Up to 90% of cardiac arrests are due to acute
myocardial infarction or severe myocardial ischaemia. Thrombolysis is an effective treatment for
ST-elevation myocardial infarction (
STEMI), but there is no evidence or guideline to put forward a thrombolysis strategy during
cardiopulmonary resuscitation (
CPR). In two physician-manned emergency medical service (EMS) units in Berlin, Germany, using thrombolysis is based on an individual judgment of the EMS physician managing the
CPR attempt. In this retrospective analysis over 3 years (total 22.164 scene calls), thrombolysis was started at the scene in 50 patients during brief intermittent phases of spontaneous circulation, and in 3 patients during ongoing
CPR. On-scene diagnosis of
myocardial infarction was established in 45 patients (85%) by a 12-lead ECG, 5 (9%) patients had a
left bundle branch block. Sixteen patients (30%) died at the scene, 37 patients (70%) were admitted to a hospital. In-hospital mortality was 35% (13 of 37 patients), with cause of death being
cardiogenic shock in nine patients, hypoxic cerebral
coma in two and acute haemorrhage in two other patients.

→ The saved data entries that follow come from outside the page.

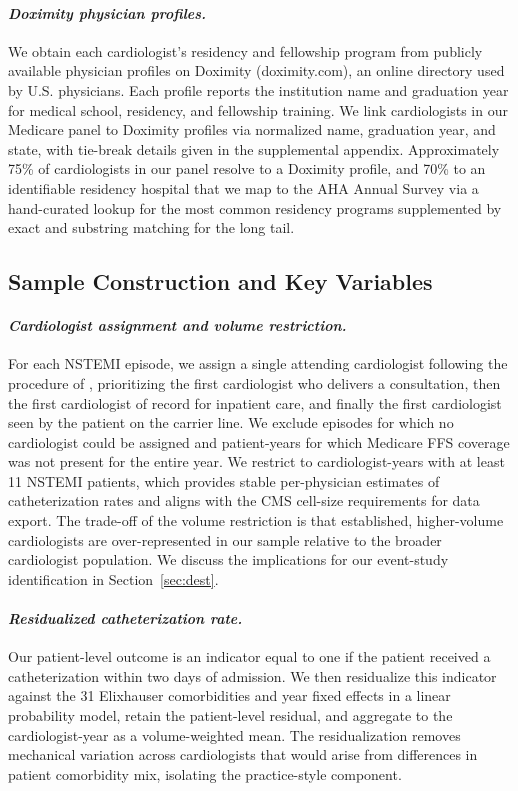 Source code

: \documentclass[12pt]{article}
\let\textcite\citet
\begin{document}
\paragraph{\textit{Doximity physician profiles.}}
We obtain each cardiologist's residency and fellowship program from publicly available physician profiles on Doximity (doximity.com), an online directory used by U.S. physicians. Each profile reports the institution name and graduation year for medical school, residency, and fellowship training. We link cardiologists in our Medicare panel to Doximity profiles via normalized name, graduation year, and state, with tie-break details given in the supplemental appendix. Approximately 75\% of cardiologists in our panel resolve to a Doximity profile, and 70\% to an identifiable residency hospital that we map to the AHA Annual Survey via a hand-curated lookup for the most common residency programs supplemented by exact and substring matching for the long tail.

\subsection{Sample Construction and Key Variables}
\label{sec:sample}

\paragraph{\textit{Cardiologist assignment and volume restriction.}}
For each NSTEMI episode, we assign a single attending cardiologist following the procedure of \textcite{molitor2018}, prioritizing the first cardiologist who delivers a consultation, then the first cardiologist of record for inpatient care, and finally the first cardiologist seen by the patient on the carrier line. We exclude episodes for which no cardiologist could be assigned and patient-years for which Medicare FFS coverage was not present for the entire year. We restrict to cardiologist-years with at least 11 NSTEMI patients, which provides stable per-physician estimates of catheterization rates and aligns with the CMS cell-size requirements for data export. The trade-off of the volume restriction is that established, higher-volume cardiologists are over-represented in our sample relative to the broader cardiologist population. We discuss the implications for our event-study identification in Section~\ref{sec:dest}.

\paragraph{\textit{Residualized catheterization rate.}}
Our patient-level outcome is an indicator equal to one if the patient received a catheterization within two days of admission. We then residualize this indicator against the 31 Elixhauser comorbidities and year fixed effects in a linear probability model, retain the patient-level residual, and aggregate to the cardiologist-year as a volume-weighted mean. The residualization removes mechanical variation across cardiologists that would arise from differences in patient comorbidity mix, isolating the practice-style component.
\end{document}
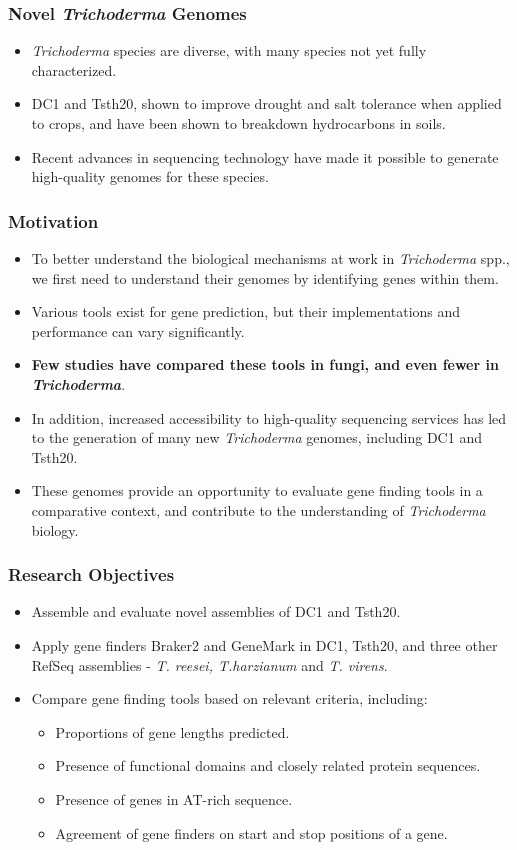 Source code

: \documentclass[t]{beamer}
\begin{document}
\begin{frame}
	\frametitle{Novel \textit{Trichoderma} Genomes}
	\begin{itemize}
		\item \textit{Trichoderma} species are diverse, with many species not yet fully characterized.
		\item DC1 and Tsth20, shown to improve drought and salt tolerance when applied to crops, and have been shown to breakdown hydrocarbons in soils.
		\item Recent advances in sequencing technology have made it possible to generate high-quality genomes for these species.
	\end{itemize}
\end{frame}

\begin{frame}
	\frametitle{Motivation} 
	\begin{itemize}
		\item To better understand the biological mechanisms at work in \textit{Trichoderma} spp., we first need to understand their genomes by identifying genes within them.
		\item Various tools exist for gene prediction, but their implementations and performance can vary significantly.
		\item \textbf{Few studies have compared these tools in fungi, and even fewer in \textit{Trichoderma}}.
		\item In addition, increased accessibility to high-quality sequencing services has led to the generation of many new \textit{Trichoderma} genomes, including DC1 and Tsth20.
		\item These genomes provide an opportunity to evaluate gene finding tools in a comparative context, and contribute to the understanding of \textit{Trichoderma} biology. 
	\end{itemize}
\end{frame}

\begin{frame}
	\frametitle{Research Objectives}
	\begin{itemize}
		\item Assemble and evaluate novel assemblies of DC1 and Tsth20.
		\item Apply gene finders Braker2 and GeneMark in DC1, Tsth20, and three other RefSeq assemblies - \textit{T. reesei, T.harzianum} and \textit{T. virens}.
		\item Compare gene finding tools based on relevant criteria, including:
		\begin{itemize}
			 \item Proportions of gene lengths predicted.
			 \item Presence of functional domains and closely related protein sequences.
			 \item Presence of genes in AT-rich sequence.
			 \item Agreement of gene finders on start and stop positions of a gene. 
		\end{itemize}
	\end{itemize}
\end{frame}
\end{document}
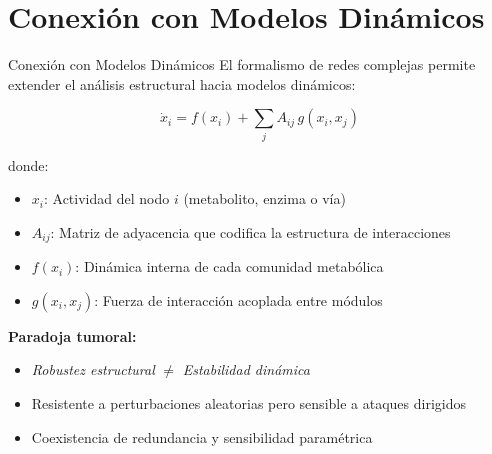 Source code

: \documentclass[aspectratio=169, 11pt]{beamer}
\begin{document}
	\section{Conexión con Modelos Dinámicos}
	\begin{frame}{Conexión con Modelos Dinámicos}
		El formalismo de redes complejas permite extender el análisis estructural hacia modelos dinámicos:
		
		\begin{equation}
			\dot{x}_i = f(x_i) + \sum_{j} A_{ij} \, g(x_i, x_j)
		\end{equation}
		
		donde:
		\begin{itemize}
			\item $x_i$: Actividad del nodo $i$ (metabolito, enzima o vía)
			\item $A_{ij}$: Matriz de adyacencia que codifica la estructura de interacciones
			\item $f(x_i)$: Dinámica interna de cada comunidad metabólica
			\item $g(x_i, x_j)$: Fuerza de interacción acoplada entre módulos
		\end{itemize}
		
		\vspace{0.3cm}
		\textbf{Paradoja tumoral:}
		\begin{itemize}
			\item \textit{Robustez estructural} $\neq$ \textit{Estabilidad dinámica}
			\item Resistente a perturbaciones aleatorias pero sensible a ataques dirigidos
			\item Coexistencia de redundancia y sensibilidad paramétrica
		\end{itemize}
	\end{frame}
	
\end{document}
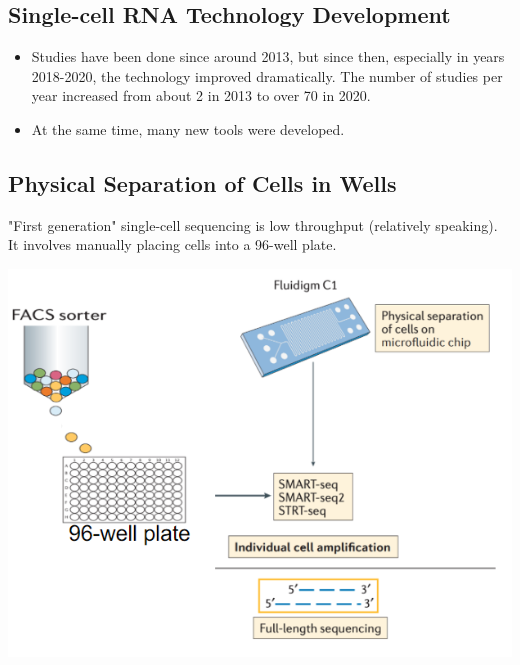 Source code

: \documentclass[10pt]{article}
\begin{document}
\subsection*{Single-cell RNA Technology Development}
\begin{itemize}
    \item Studies have been done since around 2013, but since then, especially in years 2018-2020, the technology improved dramatically.  The number of studies per year increased from about 2 in 2013 to over 70 in 2020.
    \item At the same time, many new tools were developed.
\end{itemize}

\subsection*{Physical Separation of Cells in Wells}
"First generation" single-cell sequencing is low throughput (relatively speaking).  It involves manually placing cells into a 96-well plate.
\begin{center}
    \includegraphics*[scale=1]{W7_1.png}
\end{center}    
\end{document}
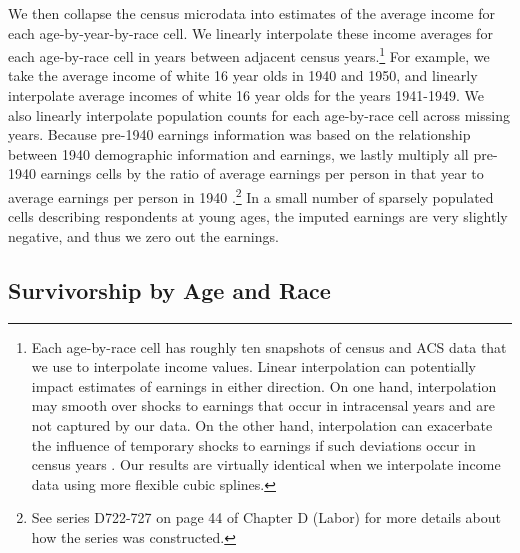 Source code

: \documentclass[12pt]{article}
\begin{document}
We then collapse the census microdata into estimates of the average income for each age-by-year-by-race cell. 
We linearly interpolate these income averages for each age-by-race cell in years between adjacent census years.\footnote{Each age-by-race cell has roughly ten snapshots of census and ACS data that we use to interpolate income values. 
Linear interpolation can potentially impact estimates of earnings in either direction. 
On one hand, interpolation may smooth over shocks to earnings that occur in intracensal years and are not captured by our data. 
On the other hand, interpolation can exacerbate the influence of temporary shocks to earnings if such deviations occur in census years .
Our results are virtually identical when we interpolate income data using more flexible cubic splines.} 
For example, we take the average income of white 16 year olds in 1940 and 1950, and linearly interpolate average incomes of white 16 year olds for the years 1941-1949. 
We also linearly interpolate population counts for each age-by-race cell across missing years. 
Because pre-1940 earnings information was based on the relationship between 1940 demographic information and earnings, we lastly multiply all pre-1940 earnings cells by the ratio of average earnings per person in that year to average earnings per person in 1940 .\footnote{See series D722-727 on page 44 of Chapter D (Labor) for more details about how the series was constructed.} 
In a small number of sparsely populated cells describing respondents at young ages, the imputed earnings are very slightly negative, and thus we zero out the earnings.

\subsection{Survivorship by Age and Race\label{sec:survivorship}}
\end{document}
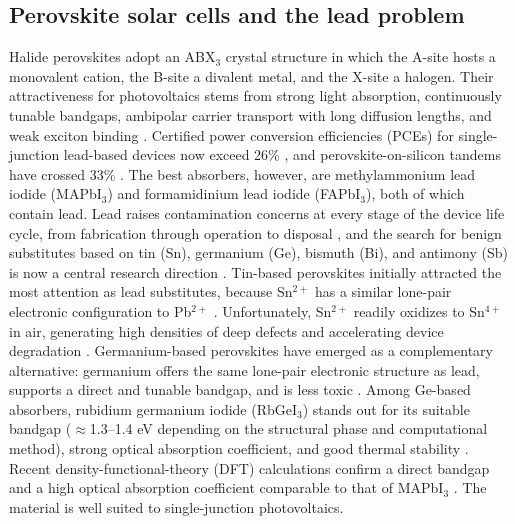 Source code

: \documentclass[review]{elsarticle}
\begin{document}
\subsection{Perovskite solar cells and the lead problem}
Halide perovskites adopt an ABX$_{3}$ crystal structure in which the A-site hosts a monovalent cation, the B-site a divalent metal, and the X-site a halogen. Their attractiveness for photovoltaics stems from strong light absorption, continuously tunable bandgaps, ambipolar carrier transport with long diffusion lengths, and weak exciton binding \cite{r7,r8}. Certified power conversion efficiencies (PCEs) for single-junction lead-based devices now exceed 26\% \cite{r3}, and perovskite-on-silicon tandems have crossed 33\% \cite{r3}. The best absorbers, however, are methylammonium lead iodide (MAPbI$_{3}$) and formamidinium lead iodide (FAPbI$_{3}$), both of which contain lead. Lead raises contamination concerns at every stage of the device life cycle, from fabrication through operation to disposal \cite{r9,r10}, and the search for benign substitutes based on tin (Sn), germanium (Ge), bismuth (Bi), and antimony (Sb) is now a central research direction \cite{r11,r12}.
Tin-based perovskites initially attracted the most attention as lead substitutes, because Sn$^{2+}$ has a similar lone-pair electronic configuration to Pb$^{2+}$ \cite{r11}. Unfortunately, Sn$^{2+}$ readily oxidizes to Sn$^{4+}$ in air, generating high densities of deep defects and accelerating device degradation \cite{r11,r12}. Germanium-based perovskites have emerged as a complementary alternative: germanium offers the same lone-pair electronic structure as lead, supports a direct and tunable bandgap, and is less toxic \cite{r13}. Among Ge-based absorbers, rubidium germanium iodide (RbGeI$_{3}$) stands out for its suitable bandgap ($\approx$1.3--1.4 eV depending on the structural phase and computational method), strong optical absorption coefficient, and good thermal stability \cite{r14,r15,r16}. Recent density-functional-theory (DFT) calculations confirm a direct bandgap and a high optical absorption coefficient comparable to that of MAPbI$_{3}$ \cite{r13,r17,r18}. The material is well suited to single-junction photovoltaics.
\end{document}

All 24 of 53 (45%) survivors were discharged with an excellent neurological recovery.
CPR was started by an EMS physician in 18 of the 24 survivals (75%) and emergency medical technicians who arrived first in six (25%). Duration of
CPR until return of spontaneous circulation was <10 min in 13 of 24 (54%) of the survivors. Thrombolysis was initiated during intermittent phases of spontaneous circulation in 50 (94%) of all patients and in 23 (96%) of the 24 survivors. In conclusion, this retrospective analysis shows excellent survival rates and neurological outcome in selected patients with a high likelihood of
myocardial infarction, who develop
cardiac arrest and are treated with thrombolysis.